After reviewing the S.M.A.R.T. attributes, there are definitely issues with sdc. This is the only drive showing a non-zero Raw_Read_Error_Rate as well as Offline_Uncorrectable. The Power_On_Hours, which really just indicates age, is nearly double of the second oldest drive. That’s not necessarily a problem, but what really worries me is that the Spin_Up_Time is much higher than other drives. The Start_Stop_Count, is also the highest on sdc.
Through the normal wear and tear of a hard drive, sectors can go bad and become unusable. Modern hard drives normally have a number of hidden, unused sectors reserved for this situation. When the hard drive controller detects a failure to update a sector, it will remap the sector address to one of the unused reserved sectors instead. When this happens, but there are no more free reserved sectors for remapping, you get an uncorrectable sector. When the value of Offline_Uncorrectable goes above zero, it means you have more bad sectors than were originally reserved by the manufacture and so can no longer be used.
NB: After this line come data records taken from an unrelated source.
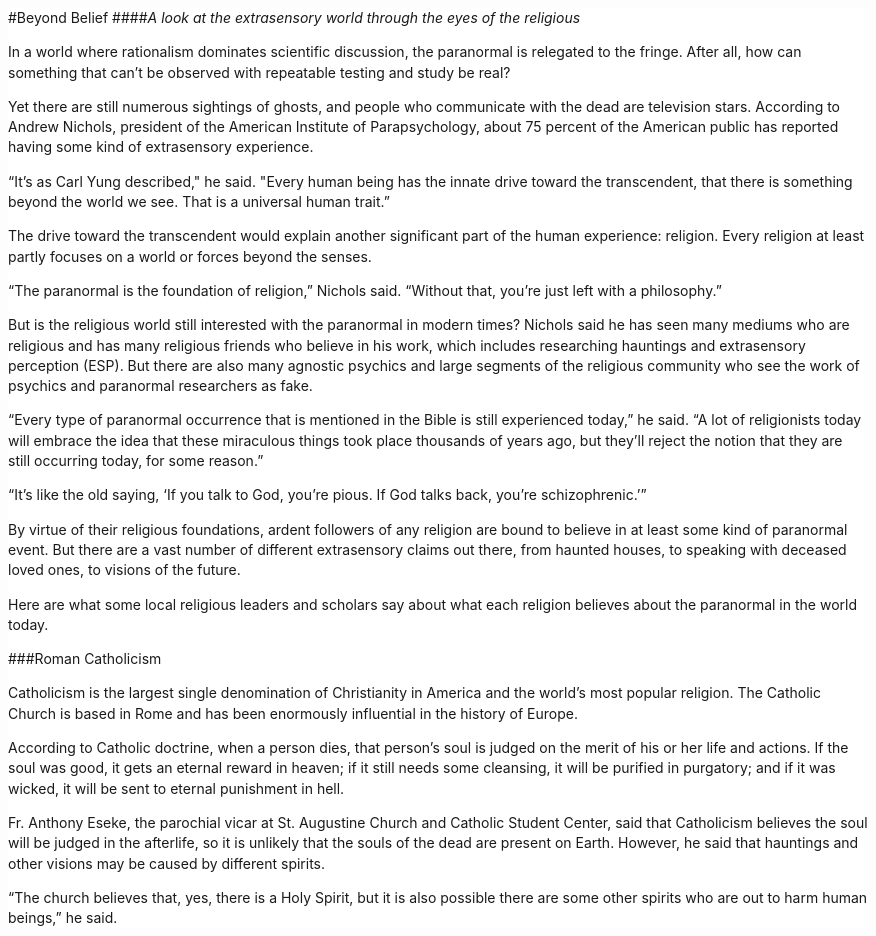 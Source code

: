 #Beyond Belief 
####*A look at the extrasensory world through the eyes of the religious*
	
	
In a world where rationalism dominates scientific discussion, the paranormal is relegated to the fringe. After all, how can something that can’t be observed with repeatable testing and study be real?

Yet there are still numerous sightings of ghosts, and people who communicate with the dead are television stars. According to Andrew Nichols, president of the American Institute of Parapsychology, about 75 percent of the American public has reported having some kind of extrasensory experience.

“It’s as Carl Yung described," he said. "Every human being has the innate drive toward the transcendent, that there is something beyond the world we see. That is a universal human trait.”

The drive toward the transcendent would explain another significant part of the human experience: religion. Every religion at least partly focuses on a world or forces beyond the senses.

“The paranormal is the foundation of religion,” Nichols said. “Without that, you’re just left with a philosophy.”

But is the religious world still interested with the paranormal in modern times? Nichols said he has seen many mediums who are religious and has many religious friends who believe in his work, which includes researching hauntings and extrasensory perception (ESP). But there are also many agnostic psychics and large segments of the religious community who see the work of psychics and paranormal researchers as fake.

“Every type of paranormal occurrence that is mentioned in the Bible is still experienced today,” he said. “A lot of religionists today will embrace the idea that these miraculous things took place thousands of years ago, but they’ll reject the notion that they are still occurring today, for some reason.” 

“It’s like the old saying, ‘If you talk to God, you’re pious. If God talks back, you’re schizophrenic.’”

By virtue of their religious foundations, ardent followers of any religion are bound to believe in at least some kind of paranormal event. But there are a vast number of different extrasensory claims out there, from haunted houses, to speaking with deceased loved ones, to visions of the future.

Here are what some local religious leaders and scholars say about what each religion believes about the paranormal in the world today.

###Roman Catholicism

Catholicism is the largest single denomination of Christianity in America and the world’s most popular religion. The Catholic Church is based in Rome and has been enormously influential in the history of Europe.

According to Catholic doctrine, when a person dies, that person’s soul is judged on the merit of his or her life and actions. If the soul was good, it gets an eternal reward in heaven; if it still needs some cleansing, it will be purified in purgatory; and if it was wicked, it will be sent to eternal punishment in hell.

Fr. Anthony Eseke, the parochial vicar at St. Augustine Church and Catholic Student Center, said that Catholicism believes the soul will be judged in the afterlife, so it is unlikely that the souls of the dead are present on Earth. However, he said that hauntings and other visions may be caused by different spirits.

“The church believes that, yes, there is a Holy Spirit, but it is also possible there are some other spirits who are out to harm human beings,” he said.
Currently, none of the attributes have crossed a threshold indicating potential failure, and, interestingly, attributes 1 and 198 don’t appear to be reflected in the VALUE field. I also run regular, nightly S.M.A.R.T. tests on all drives and no issues have been reported from the tests. There is also nothing in the system logs of any recent errors or warnings; the only issue is the server is, overall, a little sluggish. Here’s a snippet of the self-test log as retrieved from the hard drive itself:
$ sudo smartctl -l selftest /dev/sdc
=== START OF READ SMART DATA SECTION ===
SMART Self-test log structure revision number 1
Num Test_Description Status Remaining LifeTime(hours) LBA_of_first_error
...
# 8 Short offline Completed without error 00% 42414 -
# 9 Extended offline Completed without error 00% 42395 -
...
If there were any failed attributes or tests, I would normally get an email about it as well as have the event logged by syslog. I have the smartd daemon installed and configured to run regular tests which something similar to this:
$ cat /etc/smartd.conf
/dev/sda -a -o on -S on -s (S/../.././02|L/../../6/03) -m root
/dev/sdb -a -o on -S on -s (S/../.././02|L/../../6/03) -m root
/dev/sdc -a -o on -S on -s (S/../.././02|L/../../6/03) -m root
/dev/sdd -a -o on -S on -s (S/../.././02|L/../../6/03) -m root
This says enable S.M.A.R.T and monitor hard drives /dev/sd[a-d]. Run a short test every night at 2 AM and an extended (long) test every Sunday at 3 AM. If there are any warnings or errors, report via syslog and send an email to root. I normally have most daemons send critical mail like this to root and make root an alias that redirects the email to all the primary system administrators.
Well, next up, I plan to take a look at running a full-fledged benchmark on the drives and replacing any drives that don’t quite meet expectations.